[What you will do]: Using the records below, copy every line that holds the string "IDEA".

[Data listing]:
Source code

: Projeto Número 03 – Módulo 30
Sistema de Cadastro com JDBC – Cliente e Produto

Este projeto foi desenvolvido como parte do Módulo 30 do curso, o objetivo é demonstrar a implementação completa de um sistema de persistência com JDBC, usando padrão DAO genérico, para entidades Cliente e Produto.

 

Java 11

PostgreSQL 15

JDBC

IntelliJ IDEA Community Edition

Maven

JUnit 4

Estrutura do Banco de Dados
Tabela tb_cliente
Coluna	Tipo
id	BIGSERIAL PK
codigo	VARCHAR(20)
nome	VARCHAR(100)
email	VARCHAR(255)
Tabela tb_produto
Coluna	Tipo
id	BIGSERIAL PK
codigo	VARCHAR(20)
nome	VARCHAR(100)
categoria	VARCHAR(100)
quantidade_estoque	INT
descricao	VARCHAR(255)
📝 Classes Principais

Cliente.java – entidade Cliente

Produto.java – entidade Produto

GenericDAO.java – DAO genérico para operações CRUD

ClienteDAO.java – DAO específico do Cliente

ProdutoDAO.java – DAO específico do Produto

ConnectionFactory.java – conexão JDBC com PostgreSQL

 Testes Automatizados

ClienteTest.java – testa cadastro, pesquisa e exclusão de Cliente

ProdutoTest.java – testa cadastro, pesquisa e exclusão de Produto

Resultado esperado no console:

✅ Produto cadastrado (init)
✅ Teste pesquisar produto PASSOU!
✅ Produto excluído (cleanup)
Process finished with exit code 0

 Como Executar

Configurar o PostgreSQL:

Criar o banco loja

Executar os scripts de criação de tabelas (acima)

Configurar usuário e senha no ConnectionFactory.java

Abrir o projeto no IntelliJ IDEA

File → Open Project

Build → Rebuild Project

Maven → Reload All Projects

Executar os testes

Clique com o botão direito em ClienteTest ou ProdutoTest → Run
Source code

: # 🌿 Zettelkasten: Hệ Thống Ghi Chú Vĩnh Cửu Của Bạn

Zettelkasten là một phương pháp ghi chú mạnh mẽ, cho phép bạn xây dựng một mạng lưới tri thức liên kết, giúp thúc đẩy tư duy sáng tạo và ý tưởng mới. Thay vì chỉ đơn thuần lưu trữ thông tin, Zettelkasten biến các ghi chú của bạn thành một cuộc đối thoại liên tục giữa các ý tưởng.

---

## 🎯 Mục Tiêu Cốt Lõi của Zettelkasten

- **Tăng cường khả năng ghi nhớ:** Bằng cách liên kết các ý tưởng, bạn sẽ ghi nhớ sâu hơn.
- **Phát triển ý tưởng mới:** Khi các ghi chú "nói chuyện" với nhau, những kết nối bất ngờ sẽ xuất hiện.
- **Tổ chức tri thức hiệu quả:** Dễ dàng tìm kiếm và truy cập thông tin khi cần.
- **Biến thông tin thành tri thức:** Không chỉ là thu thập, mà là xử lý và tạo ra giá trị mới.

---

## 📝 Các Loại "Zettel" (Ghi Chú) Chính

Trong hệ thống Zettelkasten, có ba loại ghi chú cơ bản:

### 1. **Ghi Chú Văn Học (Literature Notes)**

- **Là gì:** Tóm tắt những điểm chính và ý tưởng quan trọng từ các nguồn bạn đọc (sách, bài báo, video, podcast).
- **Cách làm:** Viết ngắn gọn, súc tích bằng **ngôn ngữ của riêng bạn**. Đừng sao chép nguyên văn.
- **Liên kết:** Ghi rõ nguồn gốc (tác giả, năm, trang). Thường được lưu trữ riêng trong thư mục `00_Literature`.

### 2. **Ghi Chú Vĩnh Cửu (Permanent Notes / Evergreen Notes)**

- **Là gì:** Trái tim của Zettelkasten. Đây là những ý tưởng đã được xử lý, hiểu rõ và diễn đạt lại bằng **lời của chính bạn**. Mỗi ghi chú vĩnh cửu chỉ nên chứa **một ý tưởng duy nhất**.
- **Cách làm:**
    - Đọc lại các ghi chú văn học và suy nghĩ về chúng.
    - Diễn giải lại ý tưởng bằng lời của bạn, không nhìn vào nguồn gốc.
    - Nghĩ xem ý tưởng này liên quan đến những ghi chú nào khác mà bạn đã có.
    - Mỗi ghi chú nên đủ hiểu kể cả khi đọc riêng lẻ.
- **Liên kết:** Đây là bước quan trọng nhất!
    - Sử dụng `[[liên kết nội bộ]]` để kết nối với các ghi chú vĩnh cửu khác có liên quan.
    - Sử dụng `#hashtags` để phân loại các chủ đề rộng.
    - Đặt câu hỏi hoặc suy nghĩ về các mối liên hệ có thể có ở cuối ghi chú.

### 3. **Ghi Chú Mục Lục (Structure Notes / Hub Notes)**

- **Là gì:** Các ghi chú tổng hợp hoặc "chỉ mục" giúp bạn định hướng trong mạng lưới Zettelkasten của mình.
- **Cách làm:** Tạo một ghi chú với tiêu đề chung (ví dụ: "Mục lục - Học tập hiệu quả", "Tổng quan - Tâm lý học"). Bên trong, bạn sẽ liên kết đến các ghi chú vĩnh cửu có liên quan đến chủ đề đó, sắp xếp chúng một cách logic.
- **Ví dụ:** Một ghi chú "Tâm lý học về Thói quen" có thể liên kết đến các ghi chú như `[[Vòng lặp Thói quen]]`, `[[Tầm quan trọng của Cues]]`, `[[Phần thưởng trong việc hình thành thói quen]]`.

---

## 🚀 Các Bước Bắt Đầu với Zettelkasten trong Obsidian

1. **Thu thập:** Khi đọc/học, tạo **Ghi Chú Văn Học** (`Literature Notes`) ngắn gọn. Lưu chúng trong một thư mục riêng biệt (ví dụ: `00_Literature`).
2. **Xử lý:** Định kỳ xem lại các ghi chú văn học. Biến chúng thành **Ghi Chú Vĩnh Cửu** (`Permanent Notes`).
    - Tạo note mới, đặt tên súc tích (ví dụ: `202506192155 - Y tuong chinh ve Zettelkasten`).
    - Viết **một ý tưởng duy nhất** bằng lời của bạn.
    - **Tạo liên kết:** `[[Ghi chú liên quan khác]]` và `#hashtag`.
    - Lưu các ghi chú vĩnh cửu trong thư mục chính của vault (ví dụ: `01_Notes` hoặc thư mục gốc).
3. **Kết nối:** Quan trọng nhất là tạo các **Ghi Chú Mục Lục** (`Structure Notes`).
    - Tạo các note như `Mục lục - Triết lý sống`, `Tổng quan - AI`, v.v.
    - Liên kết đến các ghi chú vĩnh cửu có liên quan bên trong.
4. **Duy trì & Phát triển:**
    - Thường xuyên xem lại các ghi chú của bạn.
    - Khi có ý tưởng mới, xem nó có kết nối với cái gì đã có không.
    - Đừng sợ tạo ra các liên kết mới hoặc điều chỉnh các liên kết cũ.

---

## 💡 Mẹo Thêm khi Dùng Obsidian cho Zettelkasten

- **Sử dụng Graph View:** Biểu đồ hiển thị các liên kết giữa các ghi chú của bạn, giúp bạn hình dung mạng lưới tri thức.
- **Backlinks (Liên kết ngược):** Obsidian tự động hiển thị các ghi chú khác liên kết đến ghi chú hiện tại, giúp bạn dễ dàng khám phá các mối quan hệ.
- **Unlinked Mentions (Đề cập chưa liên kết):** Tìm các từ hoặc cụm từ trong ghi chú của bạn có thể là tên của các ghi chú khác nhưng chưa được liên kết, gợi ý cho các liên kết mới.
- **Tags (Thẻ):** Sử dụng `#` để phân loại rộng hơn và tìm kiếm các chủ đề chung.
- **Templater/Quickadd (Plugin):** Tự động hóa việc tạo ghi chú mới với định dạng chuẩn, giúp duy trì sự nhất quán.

[Your response]:
IntelliJ IDEA Community Edition
Abrir o projeto no IntelliJ IDEA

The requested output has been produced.